ECLI:NL:HR:2017:1229

Hoge Raad

Datum uitspraak
4 juli 2017
Publicatiedatum
5 juli 2017
Zaaknummer
16/00199
Instantie
Hoge Raad
Type
Uitspraak
Rechtsgebied
Strafrecht
Procedures
  • Cassatie
Vindplaatsen
  • Rechtspraak.nl
AI samenvatting door LexboostAutomatisch gegenereerd

Cassatie over de reikwijdte van artikel 74 Awr en ontnemingsmaatregelen voor natuurlijke personen

In deze zaak gaat het om een cassatieberoep tegen een uitspraak van het Gerechtshof Arnhem-Leeuwarden, waarin een vordering tot ontneming van wederrechtelijk verkregen voordeel werd afgewezen. De Hoge Raad behandelt de vraag of artikel 74 van de Algemene wet inzake rijksbelastingen (Awr) uitsluit dat aan een natuurlijke persoon die feitelijke leiding heeft gegeven aan door een rechtspersoon gepleegde strafbare feiten, een ontnemingsmaatregel kan worden opgelegd. De Hoge Raad oordeelt dat deze opvatting onjuist is. Het hof had vastgesteld dat de veroordeelde betrokken was bij valsheid in geschrift en het opzettelijk onjuist doen van belastingaangiften, maar volgens artikel 74 Awr kan er geen ontnemingsmaatregel worden opgelegd voor bij de belastingwet strafbaar gestelde feiten. De Hoge Raad verwerpt het beroep en bevestigt de uitspraak van het hof, waarbij de vordering tot ontneming van wederrechtelijk verkregen voordeel werd afgewezen. Dit arrest is gewezen op 4 juli 2017 en is een belangrijke uitspraak over de toepassing van ontnemingsmaatregelen in het belastingrecht.

Uitspraak

4 juli 2017
Strafkamer
nr. S 16/00199 P
CeH/EC
Hoge Raad der Nederlanden
Arrest
op het beroep in cassatie tegen een uitspraak van het Gerechtshof Arnhem-Leeuwarden, zittingsplaats Arnhem, van 11 november 2014, nummer 21/005506-13, op een vordering tot ontneming van wederrechtelijk verkregen voordeel ten laste van:
[betrokkene], geboren te [geboorteplaats] op [geboortedatum] 1966.

1.Geding in cassatie

Het beroep is ingesteld door de Advocaat-Generaal bij het Hof. Deze heeft bij schriftuur een middel van cassatie voorgesteld. De schriftuur is aan dit arrest gehecht en maakt daarvan deel uit.
De Advocaat-Generaal E.J. Hofstee heeft geconcludeerd tot verwerping van het beroep.

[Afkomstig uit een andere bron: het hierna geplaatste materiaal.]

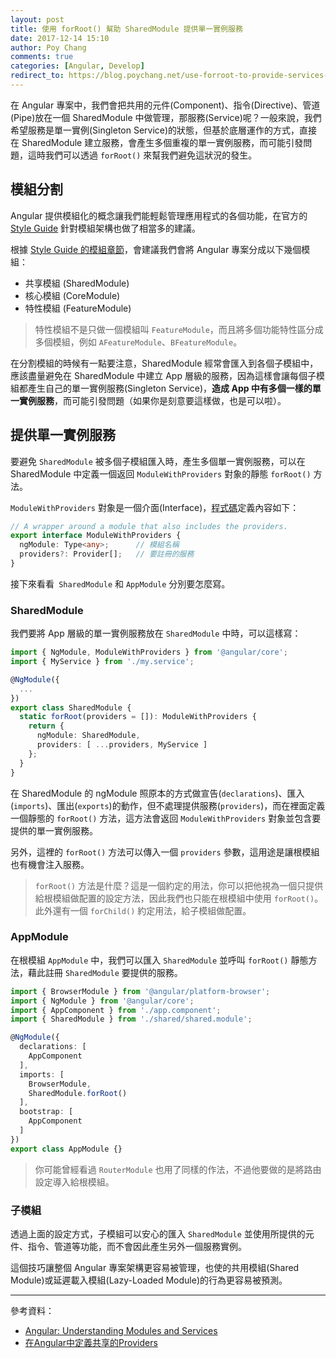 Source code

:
 ```yaml
---
layout: post
title: 使用 forRoot() 幫助 SharedModule 提供單一實例服務
date: 2017-12-14 15:10
author: Poy Chang
comments: true
categories: [Angular, Develop]
redirect_to: https://blog.poychang.net/use-forroot-to-provide-services-in-angular-shared-module/
---
```


在 Angular 專案中，我們會把共用的元件(Component)、指令(Directive)、管道(Pipe)放在一個 SharedModule 中做管理，那服務(Service)呢？一般來說，我們希望服務是單一實例(Singleton Service)的狀態，但基於底層運作的方式，直接在 SharedModule 建立服務，會產生多個重複的單一實例服務，而可能引發問題，這時我們可以透過 `forRoot()` 來幫我們避免這狀況的發生。

## 模組分割

Angular 提供模組化的概念讓我們能輕鬆管理應用程式的各個功能，在官方的 [Style Guide](https://angular.io/guide/styleguide) 針對模組架構也做了相當多的建議。

根據 [Style Guide 的模組章節](https://angular.io/guide/styleguide#application-structure-and-ngmodules)，會建議我們會將 Angular 專案分成以下幾個模組：

* 共享模組 (SharedModule)
* 核心模組 (CoreModule)
* 特性模組 (FeatureModule)

>特性模組不是只做一個模組叫 `FeatureModule`，而且將多個功能特性區分成多個模組，例如 `AFeatureModule`、`BFeatureModule`。

在分割模組的時候有一點要注意，SharedModule 經常會匯入到各個子模組中，應該盡量避免在 SharedModule 中建立 App 層級的服務，因為這樣會讓每個子模組都產生自己的單一實例服務(Singleton Service)，**造成 App 中有多個一樣的單一實例服務**，而可能引發問題（如果你是刻意要這樣做，也是可以啦）。

## 提供單一實例服務

要避免 `SharedModule` 被多個子模組匯入時，產生多個單一實例服務，可以在 SharedModule 中定義一個返回 `ModuleWithProviders` 對象的靜態 `forRoot()` 方法。

`ModuleWithProviders` 對象是一個介面(Interface)，[程式碼](https://github.com/angular/angular/blob/b7a6f52d59c286ece0512fd407d4b9f2ffd9ae1d/packages/core/src/metadata/ng_module.ts#L18)定義內容如下：

```typescript
// A wrapper around a module that also includes the providers.
export interface ModuleWithProviders {
  ngModule: Type<any>;		// 模組名稱
  providers?: Provider[];	// 要註冊的服務
}
```

接下來看看` SharedModule` 和 `AppModule` 分別要怎麼寫。

### SharedModule

我們要將 App 層級的單一實例服務放在 `SharedModule` 中時，可以這樣寫：

```typescript
import { NgModule, ModuleWithProviders } from '@angular/core';
import { MyService } from './my.service';

@NgModule({
  ...
})
export class SharedModule {
  static forRoot(providers = []): ModuleWithProviders {
    return {
      ngModule: SharedModule,
      providers: [ ...providers, MyService ]
    };
  }
}
``` 

在 SharedModule 的 ngModule 照原本的方式做宣告(`declarations`)、匯入(`imports`)、匯出(`exports`)的動作，但不處理提供服務(`providers`)，而在裡面定義一個靜態的 `forRoot()` 方法，這方法會返回 `ModuleWithProviders` 對象並包含要提供的單一實例服務。

另外，這裡的 `forRoot()` 方法可以傳入一個 `providers` 參數，這用途是讓根模組也有機會注入服務。

>`forRoot()` 方法是什麼？這是一個約定的用法，你可以把他視為一個只提供給根模組做配置的設定方法，因此我們也只能在根模組中使用 `forRoot()`。此外還有一個 `forChild()` 約定用法，給子模組做配置。

### AppModule

在根模組 `AppModule` 中，我們可以匯入 `SharedModule` 並呼叫 `forRoot()` 靜態方法，藉此註冊 `SharedModule` 要提供的服務。

```typescript
import { BrowserModule } from '@angular/platform-browser';
import { NgModule } from '@angular/core';
import { AppComponent } from './app.component';
import { SharedModule } from './shared/shared.module';

@NgModule({
  declarations: [
    AppComponent
  ],
  imports: [
    BrowserModule,
    SharedModule.forRoot()
  ],
  bootstrap: [
    AppComponent
  ]
})
export class AppModule {}
```

>你可能曾經看過 `RouterModule` 也用了同樣的作法，不過他要做的是將路由設定導入給根模組。

### 子模組

透過上面的設定方式，子模組可以安心的匯入 `SharedModule` 並使用所提供的元件、指令、管道等功能，而不會因此產生另外一個服務實例。

這個技巧讓整個 Angular 專案架構更容易被管理，也使的共用模組(Shared Module)或延遲載入模組(Lazy-Loaded Module)的行為更容易被預測。

----------

參考資料：

* [Angular: Understanding Modules and Services](https://medium.com/@michelestieven/organizing-angular-applications-f0510761d65a)
* [在Angular中定義共享的Providers](http://www.bijishequ.com/detail/460120)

2.Beoordeling van het middel

2.1.
Het middel klaagt over het oordeel van het Hof dat
art. 74 Algemene wet inzake rijksbelastingen (hierna: Awr) eraan in de weg staat dat aan de betrokkene een ontnemingsmaatregel kan worden opgelegd.
2.2.
Het bestreden arrest houdt in, voor zover van belang:
"De vaststelling van het wederrechtelijk verkregen voordeel
De veroordeelde is bij arrest van dit hof van 11 november 2014 (parketnummer 21-004908-13) ter zake van
- feitelijke leiding geven aan het door een rechtspersoon begaan van valsheid in geschrift, meermalen gepleegd en
- feitelijke leiding geven aan het door een rechtspersoon begaan van opzettelijk een bij de belastingwet voorziene aangifte onjuist doen, terwijl het feit er toe strekt dat te weinig belasting wordt geheven, meermalen gepleegd (artikel 69 Awr).
In artikel 74 van de Algemene wet inzake rijksbelastingen is bepaald dat er geen ontnemingsmaatregel kan worden opgelegd ter zake van bij de belastingwet strafbaar gestelde feiten. Dat betekent dat met betrekking tot eventueel financieel voordeel dat de veroordeelde zou hebben genoten door het opzettelijk onjuist doen van belastingaangiften, het hof geen ontnemingsmaatregel zal opleggen.
(...)
Het voorgaande betekent dat de vordering tot ontneming van wederrechtelijk verkregen voordeel zal worden afgewezen."
2.3.
Art. 74 Awr luidt:
"Ter zake van bij de belastingwet strafbaar gestelde feiten vindt artikel 36e van het Wetboek van Strafrecht geen toepassing."
2.4.
Het middel berust op de opvatting dat art. 74 Awr niet uitsluit dat een ontnemingsmaatregel wordt opgelegd aan de natuurlijke persoon die aan door een rechtspersoon gepleegde, bij de belastingwet strafbaar gestelde feiten feitelijke leiding heeft gegeven en uit die feiten, al of niet naast de rechtspersoon, wederrechtelijk voordeel heeft verkregen. Die opvatting is onjuist.
2.5.
Het middel faalt.

3.Beslissing

De Hoge Raad verwerpt het beroep.
Dit arrest is gewezen door de vice-presiden W.A.M. van Schendel als voorzitter, en de raadsheren Y. Buruma en V. van den Brink, in bijzijn van de waarnemend griffier L. Nuy, en uitgesproken ter openbare terechtzitting van
4 juli 2017.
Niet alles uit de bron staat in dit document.